[llvm] r270814 - [ThinLTO/gold] Handle bitcode archives

Teresa Johnson via llvm-commits llvm-commits at lists.llvm.org
Wed May 25 18:46:42 PDT 2016


Author: tejohnson
Date: Wed May 25 20:46:41 2016
New Revision: 270814

URL: http://llvm.org/viewvc/llvm-project?rev=270814&view=rev
Log:
[ThinLTO/gold] Handle bitcode archives

Summary:
Several changes were required for ThinLTO links involving bitcode
archive static libraries. With this patch clang/llvm bootstraps with
ThinLTO and gold.

The first is that the gold callbacks get_input_file and
release_input_file can normally be used to get file information for
each constituent bitcode file within an archive. However, these
interfaces lock the underlying file and can't be for each archive
constituent for ThinLTO backends where we get all the input files up
front and don't release any until after the backend threads complete.
However, it is sufficient to only get and release once per file, and
then each consituent bitcode file can be accessed via get_view.
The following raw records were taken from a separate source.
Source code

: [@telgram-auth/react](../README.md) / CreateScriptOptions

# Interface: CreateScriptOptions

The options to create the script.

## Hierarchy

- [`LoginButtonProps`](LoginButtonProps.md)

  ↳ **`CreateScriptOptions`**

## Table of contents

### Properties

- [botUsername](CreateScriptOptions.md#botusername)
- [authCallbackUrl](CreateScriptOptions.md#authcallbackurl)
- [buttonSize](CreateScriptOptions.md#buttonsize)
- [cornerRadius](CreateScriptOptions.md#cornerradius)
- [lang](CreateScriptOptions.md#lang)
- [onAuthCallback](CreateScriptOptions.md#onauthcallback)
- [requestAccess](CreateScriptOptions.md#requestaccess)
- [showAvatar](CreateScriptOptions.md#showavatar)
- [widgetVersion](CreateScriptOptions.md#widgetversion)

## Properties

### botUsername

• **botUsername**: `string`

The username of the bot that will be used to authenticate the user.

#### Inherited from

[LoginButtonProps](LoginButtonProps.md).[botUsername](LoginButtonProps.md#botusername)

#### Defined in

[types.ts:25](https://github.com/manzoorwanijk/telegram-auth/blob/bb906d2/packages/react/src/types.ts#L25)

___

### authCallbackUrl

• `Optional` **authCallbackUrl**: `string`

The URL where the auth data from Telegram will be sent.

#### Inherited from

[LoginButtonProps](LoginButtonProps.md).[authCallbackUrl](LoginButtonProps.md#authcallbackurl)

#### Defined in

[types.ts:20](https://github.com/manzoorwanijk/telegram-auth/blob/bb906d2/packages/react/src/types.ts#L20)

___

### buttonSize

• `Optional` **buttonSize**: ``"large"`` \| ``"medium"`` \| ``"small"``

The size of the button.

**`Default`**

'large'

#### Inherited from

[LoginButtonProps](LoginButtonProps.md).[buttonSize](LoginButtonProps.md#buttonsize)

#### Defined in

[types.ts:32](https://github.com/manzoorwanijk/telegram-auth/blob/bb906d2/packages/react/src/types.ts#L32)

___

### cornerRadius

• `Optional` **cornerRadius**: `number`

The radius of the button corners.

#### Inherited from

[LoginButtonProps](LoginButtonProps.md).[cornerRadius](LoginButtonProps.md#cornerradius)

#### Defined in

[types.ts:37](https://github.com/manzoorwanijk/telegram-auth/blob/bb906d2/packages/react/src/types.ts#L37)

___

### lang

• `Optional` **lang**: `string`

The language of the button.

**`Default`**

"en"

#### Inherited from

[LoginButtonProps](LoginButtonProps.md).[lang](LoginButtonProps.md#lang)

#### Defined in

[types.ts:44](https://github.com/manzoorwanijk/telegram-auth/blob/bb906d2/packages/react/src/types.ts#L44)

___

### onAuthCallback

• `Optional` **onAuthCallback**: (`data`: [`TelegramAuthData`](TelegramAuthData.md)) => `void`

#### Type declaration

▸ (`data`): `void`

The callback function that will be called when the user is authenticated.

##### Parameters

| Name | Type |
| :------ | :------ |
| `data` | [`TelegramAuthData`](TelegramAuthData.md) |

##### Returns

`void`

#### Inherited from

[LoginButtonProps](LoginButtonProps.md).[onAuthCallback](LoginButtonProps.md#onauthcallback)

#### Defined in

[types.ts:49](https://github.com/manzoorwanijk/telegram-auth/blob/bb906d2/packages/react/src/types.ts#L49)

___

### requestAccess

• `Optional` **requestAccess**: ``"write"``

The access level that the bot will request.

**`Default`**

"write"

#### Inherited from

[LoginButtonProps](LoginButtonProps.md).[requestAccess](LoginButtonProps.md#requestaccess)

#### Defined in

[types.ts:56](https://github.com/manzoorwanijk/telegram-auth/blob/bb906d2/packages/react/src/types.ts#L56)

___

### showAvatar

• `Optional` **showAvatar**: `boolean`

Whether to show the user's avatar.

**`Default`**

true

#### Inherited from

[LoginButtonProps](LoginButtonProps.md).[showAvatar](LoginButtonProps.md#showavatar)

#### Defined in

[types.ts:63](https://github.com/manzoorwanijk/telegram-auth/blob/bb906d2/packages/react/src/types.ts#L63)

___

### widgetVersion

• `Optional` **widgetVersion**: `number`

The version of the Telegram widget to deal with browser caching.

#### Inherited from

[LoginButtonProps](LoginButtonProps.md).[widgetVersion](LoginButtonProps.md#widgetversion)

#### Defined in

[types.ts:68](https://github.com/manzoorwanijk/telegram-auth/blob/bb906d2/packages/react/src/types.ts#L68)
This
required saving some information to identify which file handle is the
"leader" for each claimed file sharing the same file descriptor, and
other information so that get_input_file isn't necessary later when
processing the backends.

Second, the module paths in the index need to distinguish between
different constituent bitcode files within the same archive file,
otherwise they will all end up with the same archive file path.
Do this by appending the offset within the archive for the start of the
bitcode file, returned by get_input_file when we claim each bitcode file,
and saving that along with the file handle.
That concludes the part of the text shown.